= WHAT THE TASK ASKS =
The output should match, line for line, the records from the line containing "You now have full access to the database." through the line containing "## Edges on the outmost border", with every picture left out.

Dataset records:
>>>>>

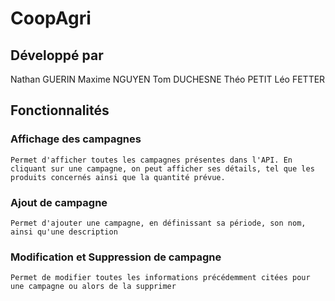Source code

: # CoopAgri

## Développé par
Nathan GUERIN
Maxime NGUYEN
Tom DUCHESNE
Théo PETIT
Léo FETTER

## Fonctionnalités
### Affichage des campagnes
    Permet d'afficher toutes les campagnes présentes dans l'API. En cliquant sur une campagne, on peut afficher ses détails, tel que les produits concernés ainsi que la quantité prévue.

### Ajout de campagne 
    Permet d'ajouter une campagne, en définissant sa période, son nom, ainsi qu'une description

### Modification et Suppression de campagne
    Permet de modifier toutes les informations précédemment citées pour une campagne ou alors de la supprimer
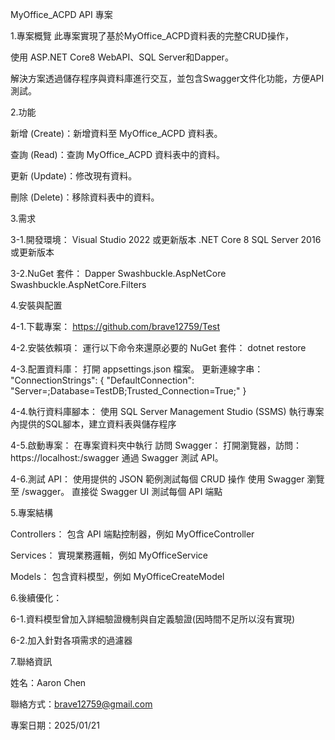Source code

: MyOffice_ACPD API 專案

1.專案概覽
  此專案實現了基於MyOffice_ACPD資料表的完整CRUD操作，
	
  使用 ASP.NET Core8 WebAPI、SQL Server和Dapper。
	
  解決方案透過儲存程序與資料庫進行交互，並包含Swagger文件化功能，方便API測試。

2.功能

  新增 (Create)：新增資料至 MyOffice_ACPD 資料表。
	
  查詢 (Read)：查詢 MyOffice_ACPD 資料表中的資料。
	
  更新 (Update)：修改現有資料。
	
  刪除 (Delete)：移除資料表中的資料。
	

3.需求

  3-1.開發環境：
    Visual Studio 2022 或更新版本
    .NET Core 8
    SQL Server 2016 或更新版本
		
  3-2.NuGet 套件：
    Dapper
    Swashbuckle.AspNetCore
    Swashbuckle.AspNetCore.Filters

4.安裝與配置

  4-1.下載專案：
    https://github.com/brave12759/Test
		
  4-2.安裝依賴項：
    運行以下命令來還原必要的 NuGet 套件：
    dotnet restore
		
  4-3.配置資料庫：
    打開 appsettings.json 檔案。
    更新連線字串：
    "ConnectionStrings": {
      "DefaultConnection": "Server=<ServerName>;Database=TestDB;Trusted_Connection=True;"
    }
		
  4-4.執行資料庫腳本：
    使用 SQL Server Management Studio (SSMS) 執行專案內提供的SQL腳本，建立資料表與儲存程序
		
  4-5.啟動專案：
    在專案資料夾中執行
    訪問 Swagger：
    打開瀏覽器，訪問：
    https://localhost:<port>/swagger
    通過 Swagger 測試 API。
		
  4-6.測試 API：
    使用提供的 JSON 範例測試每個 CRUD 操作
    使用 Swagger
    瀏覽至 /swagger。
    直接從 Swagger UI 測試每個 API 端點

5.專案結構

  Controllers：
  包含 API 端點控制器，例如 MyOfficeController
	
  Services：
  實現業務邏輯，例如 MyOfficeService
	
  Models：
  包含資料模型，例如 MyOfficeCreateModel
	
6.後續優化：

  6-1.資料模型曾加入詳細驗證機制與自定義驗證(因時間不足所以沒有實現)
	
  6-2.加入針對各項需求的過濾器
	
7.聯絡資訊

  姓名：Aaron Chen
	
  聯絡方式：brave12759@gmail.com
	
  專案日期：2025/01/21

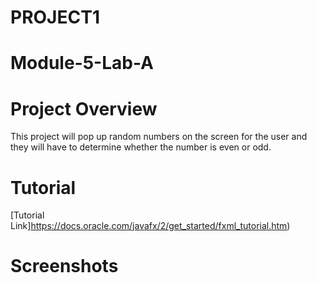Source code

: # PROJECT1
# Module-5-Lab-A
# Project Overview
This project will pop up random numbers on the screen for the user and they will have to determine whether the number is even or odd.
# Tutorial
[Tutorial Link]https://docs.oracle.com/javafx/2/get_started/fxml_tutorial.htm)
# Screenshots
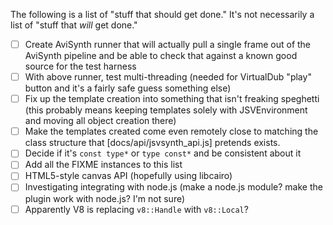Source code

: The following is a list of "stuff that should get done." It's not necessarily a
list of "stuff that *will* get done."

- [ ] Create AviSynth runner that will actually pull a single frame out of the
      AviSynth pipeline and be able to check that against a known good source
      for the test harness
- [ ] With above runner, test multi-threading (needed for VirtualDub "play"
      button and it's a fairly safe guess something else)
- [ ] Fix up the template creation into something that isn't freaking speghetti
      (this probably means keeping templates solely with JSVEnvironment and
      moving all object creation there)
- [ ] Make the templates created come even remotely close to matching the class
      structure that [docs/api/jsvsynth_api.js] pretends exists.
- [ ] Decide if it's `const type*` or `type const*` and be consistent about it
- [ ] Add all the FIXME instances to this list
- [ ] HTML5-style canvas API (hopefully using libcairo)
- [ ] Investigating integrating with node.js (make a node.js module? make the
      plugin work with node.js? I'm not sure)
- [ ] Apparently V8 is replacing `v8::Handle` with `v8::Local`?

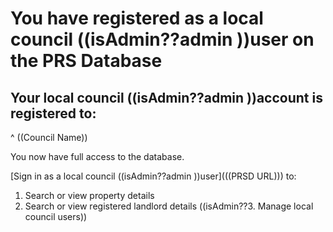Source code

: # You have registered as a local council ((isAdmin??admin ))user on the PRS Database

## Your local council ((isAdmin??admin ))account is registered to:

^ ((Council Name))

You now have full access to the database.

[Sign in  as a local council ((isAdmin??admin ))user](((PRSD URL))) to:

1. Search or view property details
2. Search or view registered landlord details
((isAdmin??3. Manage local council users))
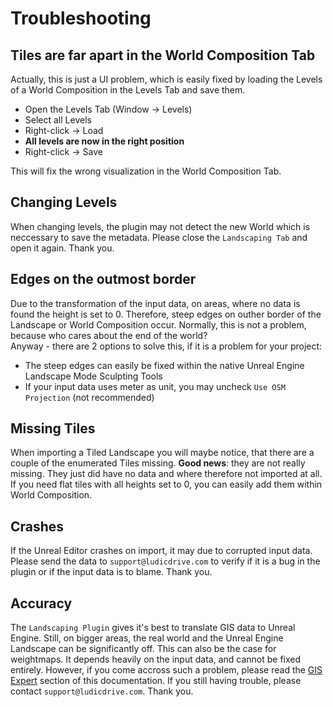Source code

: # Troubleshooting

## Tiles are far apart in the World Composition Tab

Actually, this is just a UI problem, which is easily fixed by loading the Levels of a World Composition in the Levels Tab and save them.

- Open the Levels Tab (Window -> Levels)
- Select all Levels
- Right-click -> Load
- __All levels are now in the right position__
- Right-click -> Save

This will fix the wrong visualization in the World Composition Tab.

## Changing Levels

When changing levels, the plugin may not detect the new World which is neccessary to save the metadata. Please close the `Landscaping Tab` and open it again. Thank you.

## Edges on the outmost border

Due to the transformation of the input data, on areas, where no data is found the height is set to 0. Therefore, steep edges on outher border of the Landscape or World Composition occur. Normally, this is not a problem, because who cares about the end of the world?  
Anyway - there are 2 options to solve this, if it is a problem for your project:

- The steep edges can easily be fixed within the native Unreal Engine Landscape Mode Sculpting Tools
- If your input data uses meter as unit, you may uncheck `Use OSM Projection` (not recommended)

## Missing Tiles

When importing a Tiled Landscape you will maybe notice, that there are a couple of the enumerated Tiles missing. __Good news__: they are not really missing. They just did have no data and where therefore not imported at all. If you need flat tiles with all heights set to 0, you can easily add them within World Composition.

## Crashes

If the Unreal Editor crashes on import, it may due to corrupted input data. Please send the data to `support@ludicdrive.com` to verify if it is a bug in the plugin or if the input data is to blame. Thank you.

## Accuracy

The `Landscaping Plugin` gives it's best to translate GIS data to Unreal Engine. Still, on bigger areas, the real world and the Unreal Engine Landscape can be significantly off. This can also be the case for weightmaps. It depends heavily on the input data, and cannot be fixed entirely. However, if you come accross such a problem, please read the [GIS Expert](gis-expert.md) section of this documentation. If you still having trouble, please contact `support@ludicdrive.com`. Thank you.
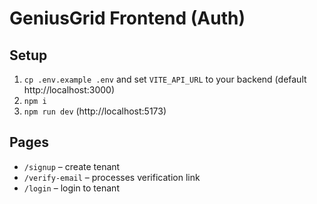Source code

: # GeniusGrid Frontend (Auth)

## Setup
1. `cp .env.example .env` and set `VITE_API_URL` to your backend (default http://localhost:3000)
2. `npm i`
3. `npm run dev` (http://localhost:5173)

## Pages
- `/signup` – create tenant
- `/verify-email` – processes verification link
- `/login` – login to tenant

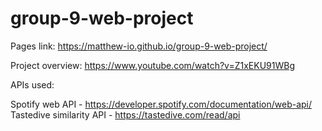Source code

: # group-9-web-project

Pages link:
https://matthew-io.github.io/group-9-web-project/

Project overview:
https://www.youtube.com/watch?v=Z1xEKU91WBg

APIs used:

Spotify web API - https://developer.spotify.com/documentation/web-api/
Tastedive similarity API - https://tastedive.com/read/api
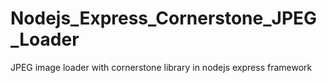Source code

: # Nodejs_Express_Cornerstone_JPEG_Loader
JPEG image loader with cornerstone library in nodejs express framework
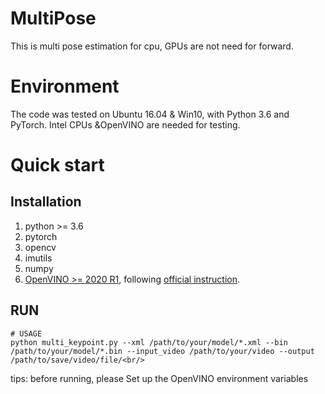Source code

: MultiPose
======
This is multi pose estimation for cpu,  GPUs are not need for forward.

Environment
===
The code was tested on Ubuntu 16.04 & Win10, with Python 3.6 and PyTorch. Intel CPUs &OpenVINO are needed for testing.

Quick start
=====
## Installation
1. python >= 3.6
2. pytorch
3. opencv
4. imutils
5. numpy
6. [OpenVINO >= 2020 R1](https://software.intel.com/content/www/us/en/develop/tools/openvino-toolkit/download.html?elq_cid=6658738_ts1602130313059&erpm_id=9756844_ts1602130313059), following [official instruction](https://docs.openvinotoolkit.org/2021.1/index.html).<br/>
    

## RUN
    # USAGE
    python multi_keypoint.py --xml /path/to/your/model/*.xml --bin /path/to/your/model/*.bin --input_video /path/to/your/video --output /path/to/save/video/file/<br/>
    
tips: before running, please Set up the OpenVINO environment variables   

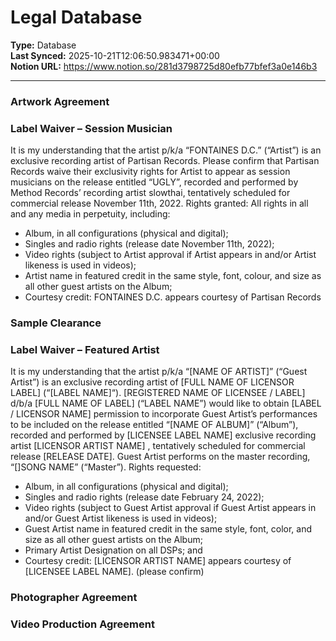 # Legal Database

**Type:** Database  
**Last Synced:** 2025-10-21T12:06:50.983471+00:00  
**Notion URL:** https://www.notion.so/281d3798725d80efb77bfef3a0e146b3  

---

### Artwork Agreement


### Label Waiver – Session Musician
It is my understanding that the artist p/k/a “FONTAINES D.C.” (“Artist”) is an exclusive recording artist of Partisan Records. Please confirm that Partisan Records waive their exclusivity rights for Artist to appear as session musicians on the release entitled “UGLY”, recorded and performed by Method Records’ recording artist slowthai, tentatively scheduled for commercial release November 11th, 2022.
Rights granted:
All rights in all and any media in perpetuity, including:
- Album, in all configurations (physical and digital);
- Singles and radio rights (release date November 11th, 2022);
- Video rights (subject to Artist approval if Artist appears in and/or Artist likeness is used in videos);
- Artist name in featured credit in the same style, font, colour, and size as all other guest artists on the Album;
- Courtesy credit: FONTAINES D.C. appears courtesy of Partisan Records


### Sample Clearance


### Label Waiver – Featured Artist
It is my understanding that the artist p/k/a “[NAME OF ARTIST]” (“Guest Artist”) is an exclusive recording artist of [FULL NAME OF LICENSOR LABEL] (“[LABEL NAME]“). [REGISTERED NAME OF LICENSEE / LABEL] d/b/a [FULL NAME OF LABEL] (“LABEL NAME”) would like to obtain [LABEL / LICENSOR NAME] permission to incorporate Guest Artist’s performances to be included on the release entitled “[NAME OF ALBUM]” (“Album”), recorded and performed by [LICENSEE LABEL NAME] exclusive recording artist [LICENSOR ARTIST NAME] , tentatively scheduled for commercial release [RELEASE DATE]. Guest Artist performs on the master recording, “[]SONG NAME” (“Master”).
Rights requested:
- Album, in all configurations (physical and digital);
- Singles and radio rights (release date February 24, 2022);
- Video rights (subject to Guest Artist approval if Guest Artist appears in and/or Guest Artist likeness is used in videos);
- Guest Artist name in featured credit in the same style, font, color, and size as all other guest artists on the Album;
- Primary Artist Designation on all DSPs; and
- Courtesy credit: [LICENSOR ARTIST NAME] appears courtesy of [LICENSEE LABEL NAME]. (please confirm)


### Photographer Agreement


### Video Production Agreement


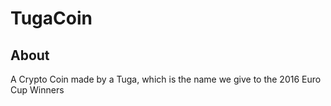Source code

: # TugaCoin

## About
 A Crypto Coin made by a Tuga, which is the name we give to the 2016 Euro Cup Winners
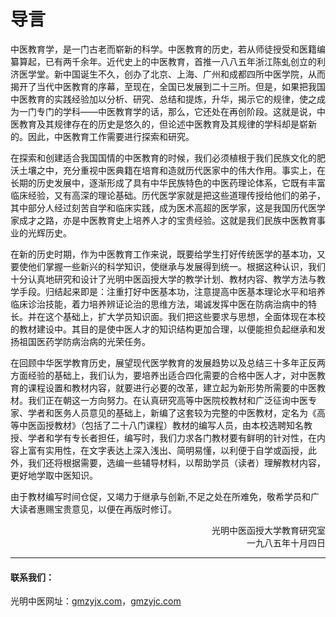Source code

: # 导言

中医教育学，是一门古老而崭新的科学。中医教育的历史，若从师徒授受和医籍编纂算起，已有两千余年。近代史上的中医教育，首推一八八五年浙江陈虬创立的利济医学堂。新中国诞生不久，创办了北京、上海、广州和成都四所中医学院，从而揭开了当代中医教育的序幕，至现在，全国已发展到二十三所。但是，如果把我国中医教育的实践经验加以分析、研究、总结和提炼，升华，揭示它的规律，使之成为一门专门的学科——中医教育学的话，那么，它还处在再创阶段。这就是说，中医教育及其规律存在的历史是悠久的，但论述中医教育及其规律的学科却是崭新的。因此，中医教育工作需要进行探索和研究。

在探索和创建适合我国国情的中医教育的时候，我们必须植根于我们民族文化的肥沃土壤之中，充分重视中医典籍在培育和造就历代医家中的伟大作用。事实上，在长期的历史发展中，逐渐形成了具有中华民族特色的中医药理论体系，它既有丰富临床经验，又有高深的理论基础。历代医学家就是把这些道理传授给他们的弟子，其中部分人经过刻苦自学和临床实践，成为医术高超的医学家，这是我国历代医学家成才之路，亦是中医教育史上培养人才的宝贵经验。这就是我们民族中医教育事业的光辉历史。

在新的历史时期，作为中医教育工作来说，既要给学生打好传统医学的基本功，又要使他们掌握一些新兴的科学知识，使继承与发展得到统一。根据这种认识，我们十分认真地研究和设计了光明中医函授大学的教学计划、教材内容、教学方法与教学手段。归结起来即是：注重打好中医基本功，注意提高中医基本理论水平和培养临床诊治技能，着力培养辨证论治的思维方法，竭诚发挥中医在防病治病中的特长。并在这个基础上，扩大学员知识面。我们把这些要求与思想，全面体现在本校的教材建设中。其目的是使中医人才的知识结构更加合理，以便能担负起继承和发扬祖国医药学防病治病的光荣任务。

在回顾中华医学教育历史，展望现代医学教育的发展趋势以及总结三十多年正反两方面经验的基础上，我们认为，要培养出适合四化需要的合格中医人才，对中医教育的课程设置和教材内容，就要进行必要的改革，建立起为新形势所需要的中医教材。我们正在朝这一方向努力。在认真研究高等中医院校教材和广泛征询中医专家、学者和医务人员意见的基础上，新编了这套较为完整的中医教材，定名为《高等中医函授教材》（包括了二十八门课程）教材的编写人员，由本校选聘知名教授、学者和学有专长者担任，编写时，我们力求各门教材要有鲜明的针对性，在内容上富有实用性，在文字表达上深入浅出、简明易懂，以利便于自学或函授，此外，我们还将根据需要，选编一些辅导材料，以帮助学员（读者）理解教材内容，更好地学取中医知识。

由于教材编写时间仓促，又竭力于继承与创新,不足之处在所难免，敬希学员和广大读者惠赐宝贵意见，以便在再版时修订。

<div style="text-align: right">光明中医函授大学教育研究室</div>

<div style="text-align: right">一九八五年十月四日</div>

------

#### 联系我们：

光明中医网址：[gmzyjx.com](https://www.gmzyjx.com)，[gmzyjc.com](https://www.gmzyjc.com)

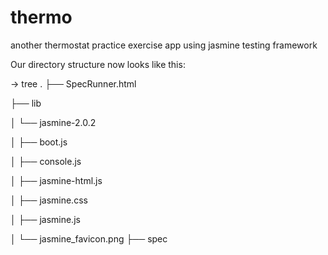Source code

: # thermo

another thermostat practice exercise app using jasmine testing framework



Our directory structure now looks like this:

→ tree
.
├── SpecRunner.html

├── lib

│   └── jasmine-2.0.2

│       ├── boot.js

│       ├── console.js

│       ├── jasmine-html.js

│       ├── jasmine.css

│       ├── jasmine.js

│       └── jasmine_favicon.png
├── spec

<<<<<

= PROBLEM SOLUTION =
You now have full access to the database.

[Sign in  as a local council ((isAdmin??admin ))user](((PRSD URL))) to:

1. Search or view property details
2. Search or view registered landlord details
((isAdmin??3. Manage local council users))
Source code

: # Troubleshooting

## Tiles are far apart in the World Composition Tab

Actually, this is just a UI problem, which is easily fixed by loading the Levels of a World Composition in the Levels Tab and save them.

- Open the Levels Tab (Window -> Levels)
- Select all Levels
- Right-click -> Load
- __All levels are now in the right position__
- Right-click -> Save

This will fix the wrong visualization in the World Composition Tab.

## Changing Levels

When changing levels, the plugin may not detect the new World which is neccessary to save the metadata. Please close the `Landscaping Tab` and open it again. Thank you.

## Edges on the outmost border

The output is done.